Sidney Goodman. The Artist's Mother II, 1994. 47 1/2 x 33 1/2 inches. Charcoal and pastel on paper.

Goodman excels at manipulating imagery and motifs for different effects. In Night Vision, the Laocoön reference calls upon ideas of Eros and Thanatos. In The Artist’s Mother II (above, from 1994), the Laocoön tendrils reach out again as harbingers of death, but the passionate violence of eros gives way to the tenderness of agape as the tendrils extend to embrace rather than strangle the artist’s mother, who was dying at the time. The tree limbs serpentine around the elderly woman’s body as if accepting it back into nature, returning her to the mysterious source that mystified Goodman’s son in Child Near Source. Goodman draws his mother with the frizzy hair and chubby features of reality leaning against the wheelchair that became her final means of conveyance and conveys her as stunningly beautiful and alive at the very moment she is dying. As with the drawings and paintings of his children and wife, Goodman rejects the conventional definitions of beauty and redefines them as reality viewed intensely and imaginatively.

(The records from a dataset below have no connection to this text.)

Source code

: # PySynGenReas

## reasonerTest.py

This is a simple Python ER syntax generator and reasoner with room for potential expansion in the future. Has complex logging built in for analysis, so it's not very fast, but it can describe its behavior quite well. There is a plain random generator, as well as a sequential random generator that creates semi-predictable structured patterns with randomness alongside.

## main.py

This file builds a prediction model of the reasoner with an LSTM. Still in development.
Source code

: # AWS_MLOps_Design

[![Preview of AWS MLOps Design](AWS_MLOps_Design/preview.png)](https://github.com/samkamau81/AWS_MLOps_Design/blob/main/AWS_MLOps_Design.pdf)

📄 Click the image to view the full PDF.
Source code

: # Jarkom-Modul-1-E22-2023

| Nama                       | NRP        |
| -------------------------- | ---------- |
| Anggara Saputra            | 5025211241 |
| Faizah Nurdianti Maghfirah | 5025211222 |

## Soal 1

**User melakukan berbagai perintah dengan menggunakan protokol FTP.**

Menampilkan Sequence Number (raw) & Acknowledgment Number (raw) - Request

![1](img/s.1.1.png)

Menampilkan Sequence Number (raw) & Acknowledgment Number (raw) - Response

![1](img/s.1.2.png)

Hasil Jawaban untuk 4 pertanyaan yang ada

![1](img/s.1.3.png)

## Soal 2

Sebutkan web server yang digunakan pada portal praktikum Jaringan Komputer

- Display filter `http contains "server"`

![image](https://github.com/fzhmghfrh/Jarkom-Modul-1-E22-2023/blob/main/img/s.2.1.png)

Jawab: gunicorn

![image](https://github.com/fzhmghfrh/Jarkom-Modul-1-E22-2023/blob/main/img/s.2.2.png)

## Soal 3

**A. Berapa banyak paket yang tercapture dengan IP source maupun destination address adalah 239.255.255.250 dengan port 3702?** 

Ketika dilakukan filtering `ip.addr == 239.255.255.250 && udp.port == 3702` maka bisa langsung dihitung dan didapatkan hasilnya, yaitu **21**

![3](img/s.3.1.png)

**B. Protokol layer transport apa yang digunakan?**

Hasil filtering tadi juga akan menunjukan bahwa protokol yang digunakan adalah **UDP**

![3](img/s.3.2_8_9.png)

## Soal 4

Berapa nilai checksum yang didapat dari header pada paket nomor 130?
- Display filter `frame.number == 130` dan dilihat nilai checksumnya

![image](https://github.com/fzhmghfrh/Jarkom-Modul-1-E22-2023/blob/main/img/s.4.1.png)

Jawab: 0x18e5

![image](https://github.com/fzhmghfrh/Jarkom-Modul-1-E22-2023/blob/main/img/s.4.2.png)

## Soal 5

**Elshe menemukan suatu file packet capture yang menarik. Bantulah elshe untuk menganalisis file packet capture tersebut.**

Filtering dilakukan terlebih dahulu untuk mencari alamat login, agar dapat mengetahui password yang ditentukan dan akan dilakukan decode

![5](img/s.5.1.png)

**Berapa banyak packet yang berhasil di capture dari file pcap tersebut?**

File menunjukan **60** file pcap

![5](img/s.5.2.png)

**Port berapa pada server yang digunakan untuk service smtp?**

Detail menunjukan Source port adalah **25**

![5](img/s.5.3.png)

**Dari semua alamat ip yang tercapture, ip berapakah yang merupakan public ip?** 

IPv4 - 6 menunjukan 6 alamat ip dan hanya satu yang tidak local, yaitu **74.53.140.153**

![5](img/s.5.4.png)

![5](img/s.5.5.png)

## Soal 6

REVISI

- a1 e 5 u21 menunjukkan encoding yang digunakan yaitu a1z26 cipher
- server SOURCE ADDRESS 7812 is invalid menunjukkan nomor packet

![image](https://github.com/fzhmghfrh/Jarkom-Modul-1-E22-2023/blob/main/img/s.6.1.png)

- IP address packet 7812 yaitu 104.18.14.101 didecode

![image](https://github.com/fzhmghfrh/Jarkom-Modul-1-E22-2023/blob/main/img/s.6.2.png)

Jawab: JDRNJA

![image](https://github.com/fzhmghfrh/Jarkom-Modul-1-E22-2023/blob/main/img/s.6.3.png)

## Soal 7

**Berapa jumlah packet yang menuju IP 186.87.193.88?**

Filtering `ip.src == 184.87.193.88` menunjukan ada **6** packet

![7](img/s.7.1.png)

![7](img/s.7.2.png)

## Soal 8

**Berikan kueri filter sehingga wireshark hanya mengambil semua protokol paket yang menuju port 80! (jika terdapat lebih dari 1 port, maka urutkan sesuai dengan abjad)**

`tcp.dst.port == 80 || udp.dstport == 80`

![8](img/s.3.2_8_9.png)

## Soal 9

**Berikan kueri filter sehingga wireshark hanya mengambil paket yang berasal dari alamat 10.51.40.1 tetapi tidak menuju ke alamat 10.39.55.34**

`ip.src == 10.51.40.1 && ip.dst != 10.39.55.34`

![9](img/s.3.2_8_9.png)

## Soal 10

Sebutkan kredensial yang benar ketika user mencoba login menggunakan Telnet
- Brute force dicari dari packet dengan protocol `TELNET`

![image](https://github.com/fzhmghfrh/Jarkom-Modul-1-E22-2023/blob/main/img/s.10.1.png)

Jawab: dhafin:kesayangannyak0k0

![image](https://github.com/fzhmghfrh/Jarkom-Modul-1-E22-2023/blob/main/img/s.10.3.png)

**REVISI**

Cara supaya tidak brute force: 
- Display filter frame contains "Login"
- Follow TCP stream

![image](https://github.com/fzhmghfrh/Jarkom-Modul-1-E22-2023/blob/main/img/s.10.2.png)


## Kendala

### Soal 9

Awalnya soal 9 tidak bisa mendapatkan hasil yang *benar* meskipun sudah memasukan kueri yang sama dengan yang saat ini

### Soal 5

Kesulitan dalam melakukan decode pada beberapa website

His wife Pam shown sleeping or combing a child’s hair is not a fantasy woman but a real woman with all the flaws and perfections real women claim as their true charms.



Sidney Goodman. Man in the Mirror, 1987-88. Charcoal and pastel on paper. 22 x 30 inches. Collection of Malcolm Holzman.

Goodman also repeatedly turns his eye to himself. A series of works showing the artist shaving called Man in the Mirror (one above, from 1987-1988) jokingly presents the mundane reality Goodman faces each morning. The receding hairline and broadening features that come with age are an honest man honestly looking at who and what he is. I think of Thomas Eakins’ warts-and-all 1902 Self-Portrait as a precursor of Goodman’s self-portraits, and I’m sure Goodman is aware of Eakins, too. Funny enough, Eakins’ portrait shows the signs of a poorly performed shave, but Goodman’s works all demonstrate his gift with the blade. Goodman cuts close to the skin in his art and shows us what lurks beneath while spilling as little blood as necessary. In this black and white hall of mirrors, such dabs of blood always remind us of the human passions flowing beneath.


[Many thanks to the Pennsylvania Academy of the Fine Arts for providing me with a review copy of the catalogue to Sidney Goodman: Man in the Mirror and for the images from the exhibition.]